Dans les écoles du GM, le personnel travaille aux mêmes horaires que les élèves, alors qu’à l’école gérée par S.E.N.S (Ruth School), les enseignants participent à des ateliers et réunions et préparent le programme individuel et le matériel adapté pour chaque enfant. C’est un travail essentiel, qui se fait en permanence. Comme on dit en anglais, we have to do the extra mile.

Ce n’est pas la première fois qu’un tel atelier est organisé. Sert-il à quelque chose ? 
Non, ce n’est pas la première fois. Des gens d’un certain âge qui ont une expérience de terrain de plusieurs décennies y ont souvent participé mais tous concordent à dire que cela ne donne pas grand-chose de concret. J’ai moi-même participé à des taskforce, des workshops, des high powered committees, des assises, mais c’est une perte de temps car les autorités ne veulent pas entendre raison. Pourquoi ? Cela reste un mystère !

Que souhaitez-vous voir changer ? 
Je voudrais avant tout que tous les enfants bénéficient d’opportunités égales. Je souhaite qu’il n’y ait plus d’injustices flagrantes. Que la somme dépensée pour l’enfant à besoins spéciaux représente au moins cinq fois le montant dépensé pour un enfant sans besoins spéciaux, quel que soit l’établissement fréquenté. Le ratio enseignant/ élève préconisé est de 1:7 alors que dans la classe standard, il est généralement de 1:35. Ce quantum ne prend pas en compte les salaires supplémentaires payables à l’éducateur spécialisé, aux thérapeutes, aux conseillers familiaux, ni le coût des matériaux adaptés. 

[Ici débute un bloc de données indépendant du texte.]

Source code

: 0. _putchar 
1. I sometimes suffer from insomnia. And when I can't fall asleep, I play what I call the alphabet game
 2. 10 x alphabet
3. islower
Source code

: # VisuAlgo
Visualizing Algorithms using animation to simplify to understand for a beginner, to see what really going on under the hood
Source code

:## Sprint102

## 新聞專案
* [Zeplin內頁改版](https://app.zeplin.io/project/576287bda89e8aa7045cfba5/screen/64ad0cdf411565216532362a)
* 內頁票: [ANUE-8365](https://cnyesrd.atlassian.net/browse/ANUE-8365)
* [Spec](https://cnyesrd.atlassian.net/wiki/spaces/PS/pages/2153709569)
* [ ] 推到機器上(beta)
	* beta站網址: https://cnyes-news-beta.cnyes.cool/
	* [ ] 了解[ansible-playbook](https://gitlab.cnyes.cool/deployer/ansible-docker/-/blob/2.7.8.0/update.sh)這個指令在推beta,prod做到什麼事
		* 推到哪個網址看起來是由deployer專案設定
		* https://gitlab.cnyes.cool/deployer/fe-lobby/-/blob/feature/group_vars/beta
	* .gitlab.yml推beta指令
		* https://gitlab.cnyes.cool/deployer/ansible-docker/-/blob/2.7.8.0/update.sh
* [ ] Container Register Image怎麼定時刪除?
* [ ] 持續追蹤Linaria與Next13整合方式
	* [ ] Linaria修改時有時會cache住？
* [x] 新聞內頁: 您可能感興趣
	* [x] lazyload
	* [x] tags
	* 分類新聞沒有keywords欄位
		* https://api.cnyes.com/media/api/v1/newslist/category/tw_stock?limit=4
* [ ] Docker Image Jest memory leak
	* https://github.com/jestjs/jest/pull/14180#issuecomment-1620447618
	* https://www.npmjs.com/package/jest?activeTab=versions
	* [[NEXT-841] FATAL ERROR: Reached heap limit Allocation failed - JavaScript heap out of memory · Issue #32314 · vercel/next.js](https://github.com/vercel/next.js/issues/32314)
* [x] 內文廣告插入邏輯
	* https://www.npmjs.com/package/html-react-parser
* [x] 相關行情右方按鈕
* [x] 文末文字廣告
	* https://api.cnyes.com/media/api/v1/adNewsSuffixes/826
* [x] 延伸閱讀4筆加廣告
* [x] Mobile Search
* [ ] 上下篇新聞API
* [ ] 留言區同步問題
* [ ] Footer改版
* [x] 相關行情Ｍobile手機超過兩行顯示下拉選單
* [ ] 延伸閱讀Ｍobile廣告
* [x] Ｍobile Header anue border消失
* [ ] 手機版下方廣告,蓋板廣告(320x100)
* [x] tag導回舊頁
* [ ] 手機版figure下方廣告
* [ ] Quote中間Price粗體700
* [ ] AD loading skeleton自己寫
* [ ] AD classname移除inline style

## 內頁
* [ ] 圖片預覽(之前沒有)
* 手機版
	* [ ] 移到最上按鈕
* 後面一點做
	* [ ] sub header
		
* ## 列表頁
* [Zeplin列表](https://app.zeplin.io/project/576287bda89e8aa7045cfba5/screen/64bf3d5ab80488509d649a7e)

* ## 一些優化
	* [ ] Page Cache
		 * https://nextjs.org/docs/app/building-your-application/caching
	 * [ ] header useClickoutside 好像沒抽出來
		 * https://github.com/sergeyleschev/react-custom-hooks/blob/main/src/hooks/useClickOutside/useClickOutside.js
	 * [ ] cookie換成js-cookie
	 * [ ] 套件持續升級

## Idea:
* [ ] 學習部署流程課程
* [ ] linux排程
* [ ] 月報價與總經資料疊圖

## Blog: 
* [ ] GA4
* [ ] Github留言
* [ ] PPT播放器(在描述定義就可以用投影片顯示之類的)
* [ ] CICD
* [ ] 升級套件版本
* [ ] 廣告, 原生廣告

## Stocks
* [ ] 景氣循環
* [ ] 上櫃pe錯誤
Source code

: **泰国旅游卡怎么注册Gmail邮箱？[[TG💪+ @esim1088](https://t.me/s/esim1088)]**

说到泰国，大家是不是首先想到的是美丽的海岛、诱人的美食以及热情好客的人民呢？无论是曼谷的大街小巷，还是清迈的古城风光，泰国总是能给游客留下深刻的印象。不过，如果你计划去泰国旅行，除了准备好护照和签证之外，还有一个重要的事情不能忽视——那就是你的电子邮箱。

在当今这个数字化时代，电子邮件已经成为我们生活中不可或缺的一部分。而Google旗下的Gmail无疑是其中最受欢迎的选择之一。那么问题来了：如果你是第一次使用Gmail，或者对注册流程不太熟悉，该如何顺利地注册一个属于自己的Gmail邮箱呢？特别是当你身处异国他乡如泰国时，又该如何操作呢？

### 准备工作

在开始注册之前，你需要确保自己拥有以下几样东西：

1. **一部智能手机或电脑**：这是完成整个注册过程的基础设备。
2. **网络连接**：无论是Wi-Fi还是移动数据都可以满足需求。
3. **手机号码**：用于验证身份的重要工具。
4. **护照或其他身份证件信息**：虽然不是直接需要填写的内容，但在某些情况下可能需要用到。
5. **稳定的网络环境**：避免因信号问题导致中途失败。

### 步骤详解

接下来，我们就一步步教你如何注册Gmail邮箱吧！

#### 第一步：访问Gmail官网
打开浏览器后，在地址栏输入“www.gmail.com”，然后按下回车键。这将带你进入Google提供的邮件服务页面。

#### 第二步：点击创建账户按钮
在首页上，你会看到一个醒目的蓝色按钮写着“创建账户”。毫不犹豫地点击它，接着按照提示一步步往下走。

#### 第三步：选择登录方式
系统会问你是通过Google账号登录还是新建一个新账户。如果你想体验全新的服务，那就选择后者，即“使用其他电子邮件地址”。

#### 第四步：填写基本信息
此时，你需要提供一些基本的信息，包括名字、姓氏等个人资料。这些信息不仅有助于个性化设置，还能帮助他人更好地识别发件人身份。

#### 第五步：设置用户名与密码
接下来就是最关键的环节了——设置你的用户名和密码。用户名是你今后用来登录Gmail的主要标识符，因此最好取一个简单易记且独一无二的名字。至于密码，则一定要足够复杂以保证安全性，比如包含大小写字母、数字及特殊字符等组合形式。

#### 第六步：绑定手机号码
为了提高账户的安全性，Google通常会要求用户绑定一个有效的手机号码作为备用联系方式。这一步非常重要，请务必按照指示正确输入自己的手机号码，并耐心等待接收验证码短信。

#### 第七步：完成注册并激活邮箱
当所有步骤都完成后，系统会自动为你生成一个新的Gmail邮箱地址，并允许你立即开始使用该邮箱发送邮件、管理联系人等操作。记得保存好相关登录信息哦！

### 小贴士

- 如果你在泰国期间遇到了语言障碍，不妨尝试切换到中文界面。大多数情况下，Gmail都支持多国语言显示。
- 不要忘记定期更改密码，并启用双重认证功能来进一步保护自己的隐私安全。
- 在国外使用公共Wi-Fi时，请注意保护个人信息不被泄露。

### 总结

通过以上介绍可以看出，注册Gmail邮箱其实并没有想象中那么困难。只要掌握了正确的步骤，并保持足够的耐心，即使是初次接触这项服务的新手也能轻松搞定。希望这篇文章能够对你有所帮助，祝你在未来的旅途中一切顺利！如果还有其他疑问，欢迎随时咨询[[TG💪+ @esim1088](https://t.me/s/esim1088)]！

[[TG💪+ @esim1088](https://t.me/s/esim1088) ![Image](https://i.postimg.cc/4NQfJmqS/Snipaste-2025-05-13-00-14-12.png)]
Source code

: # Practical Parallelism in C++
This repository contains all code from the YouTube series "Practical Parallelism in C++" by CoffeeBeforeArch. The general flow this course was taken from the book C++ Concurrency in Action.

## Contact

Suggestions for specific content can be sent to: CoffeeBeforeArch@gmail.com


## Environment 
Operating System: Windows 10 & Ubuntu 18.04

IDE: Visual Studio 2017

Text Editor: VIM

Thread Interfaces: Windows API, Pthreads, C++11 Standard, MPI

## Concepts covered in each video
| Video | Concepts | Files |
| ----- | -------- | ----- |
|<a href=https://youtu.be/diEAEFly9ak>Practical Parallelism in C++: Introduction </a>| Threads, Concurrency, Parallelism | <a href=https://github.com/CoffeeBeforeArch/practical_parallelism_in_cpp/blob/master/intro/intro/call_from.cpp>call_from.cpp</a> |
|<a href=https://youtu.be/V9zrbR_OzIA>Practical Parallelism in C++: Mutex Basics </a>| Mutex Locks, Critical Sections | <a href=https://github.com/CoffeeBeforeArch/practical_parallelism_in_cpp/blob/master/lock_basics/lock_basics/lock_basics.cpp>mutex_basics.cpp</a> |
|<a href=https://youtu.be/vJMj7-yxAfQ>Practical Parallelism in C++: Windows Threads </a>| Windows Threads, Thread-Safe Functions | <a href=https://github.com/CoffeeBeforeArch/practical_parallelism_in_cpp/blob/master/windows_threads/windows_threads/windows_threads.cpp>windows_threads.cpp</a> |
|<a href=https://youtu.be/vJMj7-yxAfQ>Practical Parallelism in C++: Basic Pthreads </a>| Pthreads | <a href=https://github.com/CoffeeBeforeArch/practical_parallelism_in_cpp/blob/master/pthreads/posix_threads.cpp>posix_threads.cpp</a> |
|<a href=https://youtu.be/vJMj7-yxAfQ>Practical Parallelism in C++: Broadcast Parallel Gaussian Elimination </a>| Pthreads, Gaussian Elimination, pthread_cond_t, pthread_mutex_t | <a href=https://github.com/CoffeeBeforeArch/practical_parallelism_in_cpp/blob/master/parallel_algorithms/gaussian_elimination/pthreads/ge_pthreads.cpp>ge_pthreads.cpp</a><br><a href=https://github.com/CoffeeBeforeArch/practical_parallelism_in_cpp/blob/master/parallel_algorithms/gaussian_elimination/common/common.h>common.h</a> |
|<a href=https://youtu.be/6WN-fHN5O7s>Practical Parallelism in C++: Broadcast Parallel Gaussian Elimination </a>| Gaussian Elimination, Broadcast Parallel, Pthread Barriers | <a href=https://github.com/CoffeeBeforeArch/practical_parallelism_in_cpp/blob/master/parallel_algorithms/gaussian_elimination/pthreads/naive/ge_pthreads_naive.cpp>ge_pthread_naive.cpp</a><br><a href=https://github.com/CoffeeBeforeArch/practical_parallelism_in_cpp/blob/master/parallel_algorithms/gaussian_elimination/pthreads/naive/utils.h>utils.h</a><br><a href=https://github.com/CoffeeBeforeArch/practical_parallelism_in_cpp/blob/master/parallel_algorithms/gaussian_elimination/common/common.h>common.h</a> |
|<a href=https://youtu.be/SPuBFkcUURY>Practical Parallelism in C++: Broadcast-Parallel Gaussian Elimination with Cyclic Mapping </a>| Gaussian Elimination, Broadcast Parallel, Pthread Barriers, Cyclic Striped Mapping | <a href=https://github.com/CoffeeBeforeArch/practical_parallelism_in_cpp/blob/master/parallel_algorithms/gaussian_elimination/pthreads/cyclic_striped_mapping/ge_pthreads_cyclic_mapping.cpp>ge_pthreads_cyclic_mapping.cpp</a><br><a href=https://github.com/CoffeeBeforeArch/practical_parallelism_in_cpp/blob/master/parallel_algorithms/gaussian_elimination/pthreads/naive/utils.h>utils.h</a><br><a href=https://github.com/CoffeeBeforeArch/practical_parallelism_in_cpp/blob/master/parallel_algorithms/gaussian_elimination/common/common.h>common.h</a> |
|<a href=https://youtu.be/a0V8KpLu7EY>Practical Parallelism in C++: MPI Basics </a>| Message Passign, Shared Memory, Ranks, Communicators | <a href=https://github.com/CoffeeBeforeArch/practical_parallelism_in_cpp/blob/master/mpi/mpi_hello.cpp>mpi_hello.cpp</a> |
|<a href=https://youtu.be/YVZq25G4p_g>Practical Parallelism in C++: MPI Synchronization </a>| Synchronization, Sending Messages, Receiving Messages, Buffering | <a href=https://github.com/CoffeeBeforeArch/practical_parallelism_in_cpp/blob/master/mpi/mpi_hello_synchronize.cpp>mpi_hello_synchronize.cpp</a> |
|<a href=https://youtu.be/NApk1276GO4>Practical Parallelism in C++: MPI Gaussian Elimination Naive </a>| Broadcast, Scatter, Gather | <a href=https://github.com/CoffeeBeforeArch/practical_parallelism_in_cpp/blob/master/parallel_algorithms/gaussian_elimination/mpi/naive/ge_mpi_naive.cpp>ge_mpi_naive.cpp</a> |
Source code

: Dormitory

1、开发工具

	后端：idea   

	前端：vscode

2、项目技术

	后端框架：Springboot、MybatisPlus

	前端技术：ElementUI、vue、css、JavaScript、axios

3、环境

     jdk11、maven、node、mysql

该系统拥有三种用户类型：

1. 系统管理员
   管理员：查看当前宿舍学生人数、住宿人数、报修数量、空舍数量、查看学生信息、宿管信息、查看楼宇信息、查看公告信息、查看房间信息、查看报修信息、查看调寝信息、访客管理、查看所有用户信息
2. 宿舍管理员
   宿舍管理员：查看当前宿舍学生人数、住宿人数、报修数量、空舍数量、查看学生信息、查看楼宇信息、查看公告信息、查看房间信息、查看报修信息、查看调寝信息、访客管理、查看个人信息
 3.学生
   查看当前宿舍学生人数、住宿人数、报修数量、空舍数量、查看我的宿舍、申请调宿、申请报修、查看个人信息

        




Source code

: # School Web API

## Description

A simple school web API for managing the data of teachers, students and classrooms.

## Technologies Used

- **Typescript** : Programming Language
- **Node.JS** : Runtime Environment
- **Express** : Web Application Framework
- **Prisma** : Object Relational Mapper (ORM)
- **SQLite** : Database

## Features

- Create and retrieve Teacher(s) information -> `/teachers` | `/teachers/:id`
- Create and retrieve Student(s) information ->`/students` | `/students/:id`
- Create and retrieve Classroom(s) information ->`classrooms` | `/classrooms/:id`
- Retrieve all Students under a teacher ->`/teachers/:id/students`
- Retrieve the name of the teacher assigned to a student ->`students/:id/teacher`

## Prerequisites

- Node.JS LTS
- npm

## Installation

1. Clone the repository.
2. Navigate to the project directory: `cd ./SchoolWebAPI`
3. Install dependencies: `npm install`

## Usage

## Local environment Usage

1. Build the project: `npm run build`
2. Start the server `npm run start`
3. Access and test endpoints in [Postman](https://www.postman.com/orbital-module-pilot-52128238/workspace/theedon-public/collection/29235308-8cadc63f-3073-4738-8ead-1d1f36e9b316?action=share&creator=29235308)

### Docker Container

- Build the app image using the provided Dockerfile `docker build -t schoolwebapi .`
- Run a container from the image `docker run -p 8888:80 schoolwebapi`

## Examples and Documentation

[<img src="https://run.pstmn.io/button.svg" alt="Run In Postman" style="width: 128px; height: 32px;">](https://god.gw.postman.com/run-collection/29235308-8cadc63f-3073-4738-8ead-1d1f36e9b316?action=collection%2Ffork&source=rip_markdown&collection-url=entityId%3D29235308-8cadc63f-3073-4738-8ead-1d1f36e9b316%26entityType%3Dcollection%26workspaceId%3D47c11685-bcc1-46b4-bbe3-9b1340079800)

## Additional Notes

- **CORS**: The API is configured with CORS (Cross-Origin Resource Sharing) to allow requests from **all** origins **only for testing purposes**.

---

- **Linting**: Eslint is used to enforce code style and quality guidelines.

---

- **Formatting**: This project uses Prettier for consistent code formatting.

Les plus grosses dépenses dans nos établissements concernent les éducateurs et les thérapeutes. Ce sont des professionnels diplômés expérimentés qui ne sont pas payés et traités comme ils le méritent, comme leurs collègues fonctionnaires. 

Tout enfant a le droit de pouvoir accéder à une éducation adaptée à ses besoins. Et l’île Maurice, en 2020, peut se le permettre. L’État dépense des milliards de roupies pour des choses qui ne sont pas essentielles mais il fait des misères à nos enfants à besoins spéciaux ! 

Ces enfants ne sont pas si nombreux. Le GM ne peut plus discriminer contre les enfants à besoins spéciaux. Il s’agit-là du droit à la dignité. La façon dont nous traitons des enfants à besoins spéciaux en dit long sur notre pays.